Do not prune the compaction output. Treat the returned compaction item as the new "start" of the conversation — append new user turns after it, never before. Removing or reordering items inside the compacted output breaks the chain.


In-place compaction in the xAI SDK

For long-running agent loops, the xAI SDK has a convenience method on a live Chat object: chat.compact() runs compaction against the chat's current messages and replaces them in-place with the compaction item. You can keep calling chat.sample() afterwards exactly as before — the server will rehydrate the compacted prefix on the next request.

Python

import os
from xai_sdk import Client
from xai_sdk.chat import system, user

client = Client(api_key=os.environ["XAI_API_KEY"])

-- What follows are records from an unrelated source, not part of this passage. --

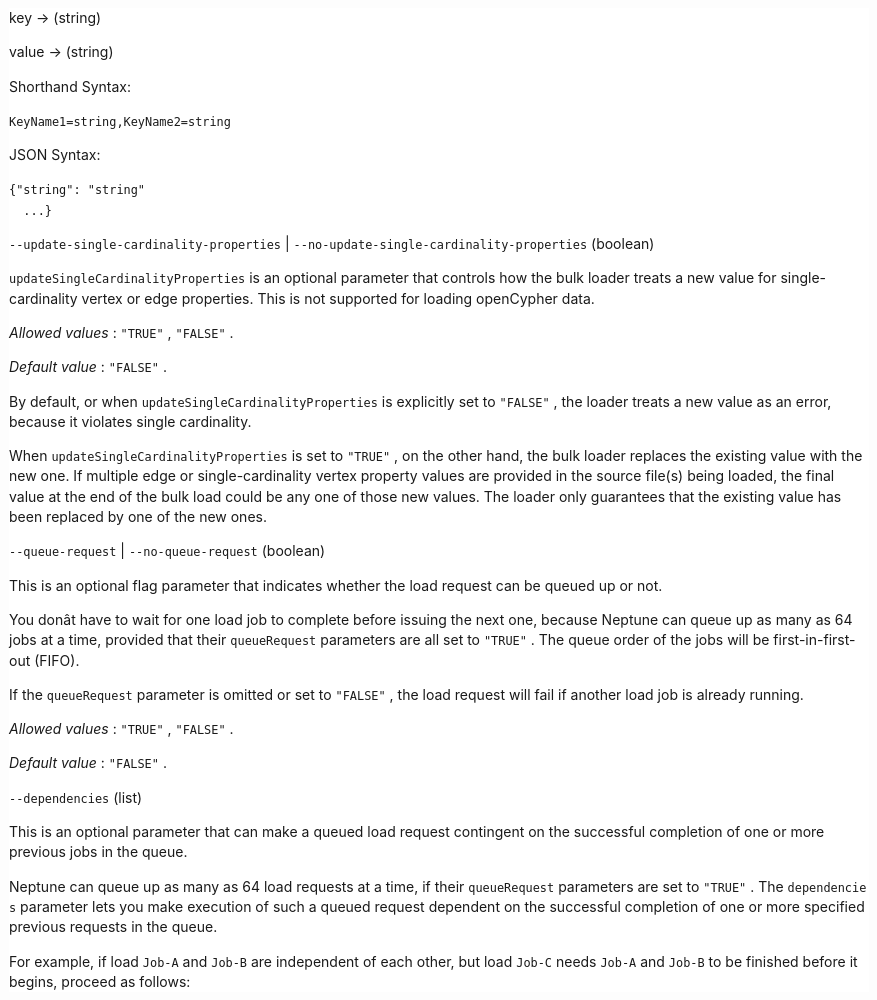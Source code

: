 key -> (string)

value -> (string)

Shorthand Syntax:

```
KeyName1=string,KeyName2=string
```

JSON Syntax:

```
{"string": "string"
  ...}
```

`--update-single-cardinality-properties` | `--no-update-single-cardinality-properties` (boolean)

`updateSingleCardinalityProperties` is an optional parameter that controls how the bulk loader treats a new value for single-cardinality vertex or edge properties. This is not supported for loading openCypher data.

*Allowed values* : `"TRUE"` , `"FALSE"` .

*Default value* : `"FALSE"` .

By default, or when `updateSingleCardinalityProperties` is explicitly set to `"FALSE"` , the loader treats a new value as an error, because it violates single cardinality.

When `updateSingleCardinalityProperties` is set to `"TRUE"` , on the other hand, the bulk loader replaces the existing value with the new one. If multiple edge or single-cardinality vertex property values are provided in the source file(s) being loaded, the final value at the end of the bulk load could be any one of those new values. The loader only guarantees that the existing value has been replaced by one of the new ones.

`--queue-request` | `--no-queue-request` (boolean)

This is an optional flag parameter that indicates whether the load request can be queued up or not.

You donât have to wait for one load job to complete before issuing the next one, because Neptune can queue up as many as 64 jobs at a time, provided that their `queueRequest` parameters are all set to `"TRUE"` . The queue order of the jobs will be first-in-first-out (FIFO).

If the `queueRequest` parameter is omitted or set to `"FALSE"` , the load request will fail if another load job is already running.

*Allowed values* : `"TRUE"` , `"FALSE"` .

*Default value* : `"FALSE"` .

`--dependencies` (list)

This is an optional parameter that can make a queued load request contingent on the successful completion of one or more previous jobs in the queue.

Neptune can queue up as many as 64 load requests at a time, if their `queueRequest` parameters are set to `"TRUE"` . The `dependencies` parameter lets you make execution of such a queued request dependent on the successful completion of one or more specified previous requests in the queue.

For example, if load `Job-A` and `Job-B` are independent of each other, but load `Job-C` needs `Job-A` and `Job-B` to be finished before it begins, proceed as follows:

# use_encrypted_content=True preserves the model's reasoning content across
# turns, recommended when using reasoning models.
chat = client.chat.create(model="grok-4.3", use_encrypted_content=True)
chat.append(system("You are a helpful assistant. Keep answers brief."))

compact_every = 5
for turn in range(1, 100):
    chat.append(user(input("You: ")))
    response = chat.sample()
    print(f"Grok: {response.content}")
    chat.append(response)

    if turn % compact_every == 0:
        before = len(chat.messages)
        compact = chat.compact()
        print(
            f"[compacted {before}{len(chat.messages)} messages | "
            f"dropped {compact.dropped_message_count} | "
            f"tokens used: {compact.usage.total_tokens}]"
        )

The same method is available on AsyncClient as await chat.compact().


Limits and gotchas

  • The conversation you compact must already fit in context. Compaction shrinks the conversation; it does not rescue an over-limit request. If your conversation is already past context_length_exceeded, you'll need to prune or split before calling compact.
  • At most one compaction per call. The endpoint does one compaction pass per request.
  • encrypted_content is opaque. Do not parse, edit, or hand-merge multiple blobs. Always pass the full output array (or CompactContextResponse) back verbatim.
  • Re-compacting is fine. You can compact an already-compacted conversation again later — for example, when the conversation grows long after the previous compaction.
  • Token usage on the compaction call. The compaction itself uses tokens (visible in usage.input_tokens / usage.output_tokens). Pick a smaller / faster model for compaction if you are doing it frequently.


Last updated: May 21, 2026